LINGUIST List 5.1168

Sun 23 Oct 1994

Disc: Comparative Method

Editor for this issue: <>


  • , Comp. Method, rates of lex change in E. Greenlandic
  • "Larry Trask", Random similarities: clarification
  • Jacques Guy, Re: 5.1159 Comparative Method yet again

    Message 1: Comp. Method, rates of lex change in E. Greenlandic

    Date: Fri, 21 Oct 1994 12:08:22 Comp. Method, rates of lex change in E. Greenlandic
    From: <>
    Subject: Comp. Method, rates of lex change in E. Greenlandic

    Alexis Manaster Ramer asks; >The question then is simple: is there a language for which the rate of loss from the Swadesh list is more than 14% per millennium?

    I don't have the reference on the top of my head, but the counter example which is to the opposite extreme of Icelandic (for slow rates of lexical change) is East Greenlandic (Eskimo-Aleut) for a very high rate of lexical change. Similarly, certain dialects of Yugcetun (a.k.a. Central Yup'ik Eskimo) have changed, it appears, at much faster rates than have other dialects. In both cases it seems that restrictions on the use of morphemes from the names of the deceased have led to circumlocutions in basic vocabulary. My own stance on the issue: I think that lexico-statistics is very valuable for illustrating degrees of similarity in lexicons, but I am *extremely* skeptical of using lexico-statistical data to infer glottochronological dates without other (i.e, archaeological or historical) corroboration. --roy-- +=+=-=+=-=+=-=+=-=+=-=+=-=+=-=+=-=+=-=+=-=+=-=+=-=+=-=+=- =+=- Roy Iutzi-Mitchell -=+= +=-=+ P.O. Box 1128 I.A.Y.I.A. +=-=+ =+=- Bethel, Alaska 99559 U.S.A. 907-543-3642 -=+=

    Message 2: Random similarities: clarification

    Date: Sat, 22 Oct 1994 13:32:30 Random similarities: clarification
    From: "Larry Trask" <>
    Subject: Random similarities: clarification

    Perhaps I wasn't as clear as I might have been in my original query about the chance of finding random similarities between arbitrary languages. Briefly, the "methodology" that I had in mind was this:

    (1) You compare any languages or families that take your fancy, and you don't need to have any specialist knowledge of them. (2) You extract words or morphemes from any existing sources whatever, regardless of reliability, but mostly from bilingual dictionaries, when these exist. (3) You take any items you find, without knowing or caring anything about their histories, even when such information is available. (4) You accept everything that comes along, and you certainly don't confine yourself to the Swadesh word list or to anybody's idea od "basic" vocabulary. You are delighted to accept obscure dialect words for varieties of mushrooms, and you draw the line only at words like `telephone'. (5) When dealing with a family, you are free to take items found only in a single language, and not in the family as a whole. (6) Having already decided that you are probably looking at a genetic relationship, you collect only apparent confirming instances, and attempt no serious scrutiny of your results. (7) You accept as "cognates" any items that strike you as exhibiting a significant degree of resemblance in form and meaning, and you certainly don't expect to find systematic correspondences in form -- in fact, trying to find them would defeat the object of the exercise. (8) In identifying your "cognates", you feel free to segment into oblivion any inconvenient parts of the items you are comparing, so that you can obtain a match for what's left. (9) You are at liberty to invoke a few metatheses whenever you find this convenient for your purposes.

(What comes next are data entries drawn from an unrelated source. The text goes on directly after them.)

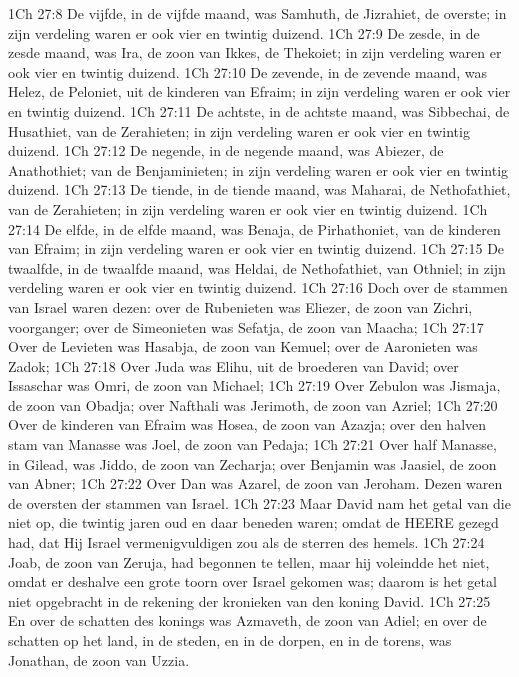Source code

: 1Ch 27:8  De vijfde, in de vijfde maand, was Samhuth, de Jizrahiet, de overste; in zijn verdeling waren er ook vier en twintig duizend.
1Ch 27:9  De zesde, in de zesde maand, was Ira, de zoon van Ikkes, de Thekoiet; in zijn verdeling waren er ook vier en twintig duizend.
1Ch 27:10  De zevende, in de zevende maand, was Helez, de Peloniet, uit de kinderen van Efraim; in zijn verdeling waren er ook vier en twintig duizend.
1Ch 27:11  De achtste, in de achtste maand, was Sibbechai, de Husathiet, van de Zerahieten; in zijn verdeling waren er ook vier en twintig duizend.
1Ch 27:12  De negende, in de negende maand, was Abiezer, de Anathothiet; van de Benjaminieten; in zijn verdeling waren er ook vier en twintig duizend.
1Ch 27:13  De tiende, in de tiende maand, was Maharai, de Nethofathiet, van de Zerahieten; in zijn verdeling waren er ook vier en twintig duizend.
1Ch 27:14  De elfde, in de elfde maand, was Benaja, de Pirhathoniet, van de kinderen van Efraim; in zijn verdeling waren er ook vier en twintig duizend.
1Ch 27:15  De twaalfde, in de twaalfde maand, was Heldai, de Nethofathiet, van Othniel; in zijn verdeling waren er ook vier en twintig duizend.
1Ch 27:16  Doch over de stammen van Israel waren dezen: over de Rubenieten was Eliezer, de zoon van Zichri, voorganger; over de Simeonieten was Sefatja, de zoon van Maacha;
1Ch 27:17  Over de Levieten was Hasabja, de zoon van Kemuel; over de Aaronieten was Zadok;
1Ch 27:18  Over Juda was Elihu, uit de broederen van David; over Issaschar was Omri, de zoon van Michael;
1Ch 27:19  Over Zebulon was Jismaja, de zoon van Obadja; over Nafthali was Jerimoth, de zoon van Azriel;
1Ch 27:20  Over de kinderen van Efraim was Hosea, de zoon van Azazja; over den halven stam van Manasse was Joel, de zoon van Pedaja;
1Ch 27:21  Over half Manasse, in Gilead, was Jiddo, de zoon van Zecharja; over Benjamin was Jaasiel, de zoon van Abner;
1Ch 27:22  Over Dan was Azarel, de zoon van Jeroham. Dezen waren de oversten der stammen van Israel.
1Ch 27:23  Maar David nam het getal van die niet op, die twintig jaren oud en daar beneden waren; omdat de HEERE gezegd had, dat Hij Israel vermenigvuldigen zou als de sterren des hemels.
1Ch 27:24  Joab, de zoon van Zeruja, had begonnen te tellen, maar hij voleindde het niet, omdat er deshalve een grote toorn over Israel gekomen was; daarom is het getal niet opgebracht in de rekening der kronieken van den koning David.
1Ch 27:25  En over de schatten des konings was Azmaveth, de zoon van Adiel; en over de schatten op het land, in de steden, en in de dorpen, en in de torens, was Jonathan, de zoon van Uzzia.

    Doubtless this sort of work will be all too familiar to most readers. But I have a particular reason for raising the issue here. I'm a specialist in Basque, and Basque, as the only genetic isolate in Europe, has attracted an enormous amount of attention from people eager to find some relatives for it somewhere. It's hardly possible to name an Old World language or family that hasn't been claimed as a relative of Basque. And, of course, with only a couple of very minor exceptions, and one major one, ALL of this work has been carried out by precisely the methodology I've just described.

    This would be of little interest to most people, were it not for the fact that some of this work has acquired a certain veneer of respectability. Just to cite the best-known case, the ceaseless claims that Basque is related to some or all of the Caucasian languages have apparently persuaded a number of respectable linguists that these are plausible claims backed up by something in the way of evidence. Not so: they are backed up by large doses of the stuff I have just described, and by nothing else whatever.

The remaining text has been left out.